### What the task asks
Your answer should be the records, copied exactly, with the pictures removed.
::::::
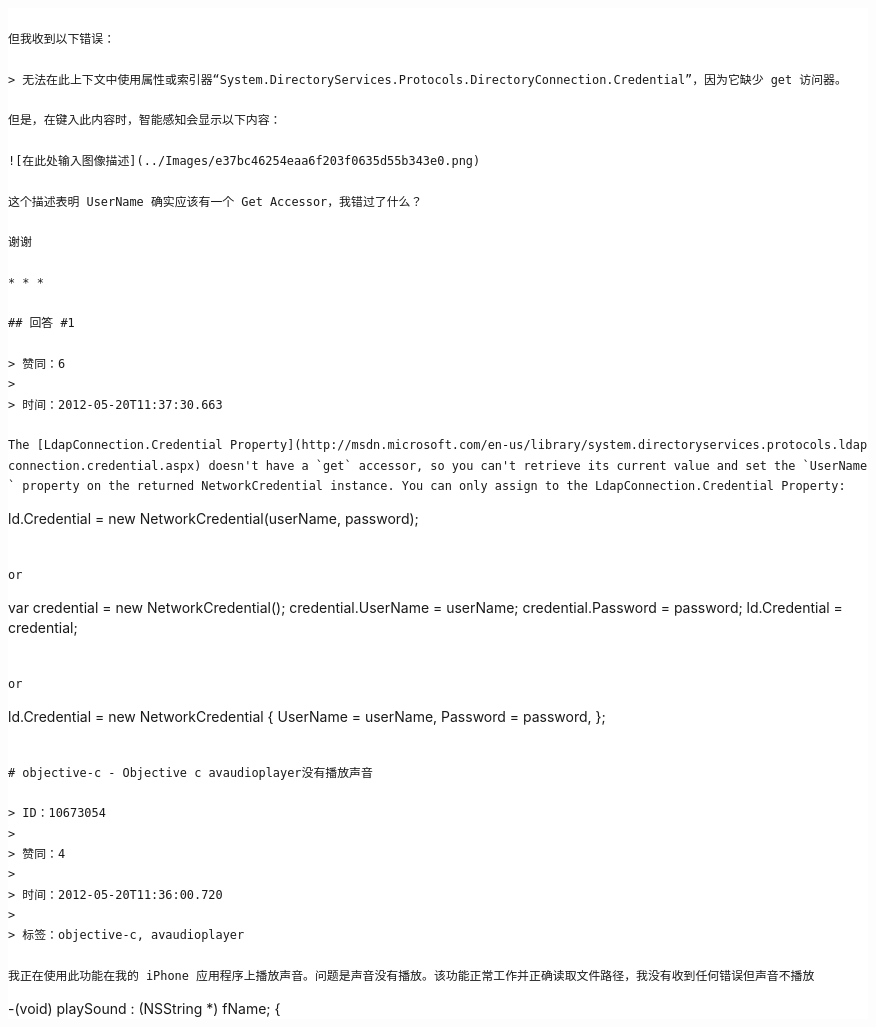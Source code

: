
 ```

但我收到以下错误：

> 无法在此上下文中使用属性或索引器“System.DirectoryServices.Protocols.DirectoryConnection.Credential”，因为它缺少 get 访问器。

但是，在键入此内容时，智能感知会显示以下内容：

![在此处输入图像描述](../Images/e37bc46254eaa6f203f0635d55b343e0.png)

这个描述表明 UserName 确实应该有一个 Get Accessor，我错过了什么？

谢谢

* * *

## 回答 #1

> 赞同：6
> 
> 时间：2012-05-20T11:37:30.663

The [LdapConnection.Credential Property](http://msdn.microsoft.com/en-us/library/system.directoryservices.protocols.ldapconnection.credential.aspx) doesn't have a `get` accessor, so you can't retrieve its current value and set the `UserName` property on the returned NetworkCredential instance. You can only assign to the LdapConnection.Credential Property:

```
ld.Credential = new NetworkCredential(userName, password); 
```

or

```
var credential = new NetworkCredential();
credential.UserName = userName;
credential.Password = password;
ld.Credential = credential; 
```

or

```
ld.Credential = new NetworkCredential
{
    UserName = userName,
    Password = password,
}; 
```

# objective-c - Objective c avaudioplayer没有播放声音

> ID：10673054
> 
> 赞同：4
> 
> 时间：2012-05-20T11:36:00.720
> 
> 标签：objective-c, avaudioplayer

我正在使用此功能在我的 iPhone 应用程序上播放声音。问题是声音没有播放。该功能正常工作并正确读取文件路径，我没有收到任何错误但声音不播放

```
-(void) playSound : (NSString *) fName; {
::::::
### Written response
Source code

:
 ```

但我收到以下错误：

> 无法在此上下文中使用属性或索引器“System.DirectoryServices.Protocols.DirectoryConnection.Credential”，因为它缺少 get 访问器。

但是，在键入此内容时，智能感知会显示以下内容：

![在此处输入图像描述](../Images/e37bc46254eaa6f203f0635d55b343e0.png)

这个描述表明 UserName 确实应该有一个 Get Accessor，我错过了什么？

谢谢

* * *

## 回答 #1

> 赞同：6
> 
> 时间：2012-05-20T11:37:30.663

The [LdapConnection.Credential Property](http://msdn.microsoft.com/en-us/library/system.directoryservices.protocols.ldapconnection.credential.aspx) doesn't have a `get` accessor, so you can't retrieve its current value and set the `UserName` property on the returned NetworkCredential instance. You can only assign to the LdapConnection.Credential Property:

```
ld.Credential = new NetworkCredential(userName, password); 
```

or

```
var credential = new NetworkCredential();
credential.UserName = userName;
credential.Password = password;
ld.Credential = credential; 
```

or

```
ld.Credential = new NetworkCredential
{
    UserName = userName,
    Password = password,
}; 
```

# objective-c - Objective c avaudioplayer没有播放声音

> ID：10673054
> 
> 赞同：4
> 
> 时间：2012-05-20T11:36:00.720
> 
> 标签：objective-c, avaudioplayer

我正在使用此功能在我的 iPhone 应用程序上播放声音。问题是声音没有播放。该功能正常工作并正确读取文件路径，我没有收到任何错误但声音不播放

```
-(void) playSound : (NSString *) fName; {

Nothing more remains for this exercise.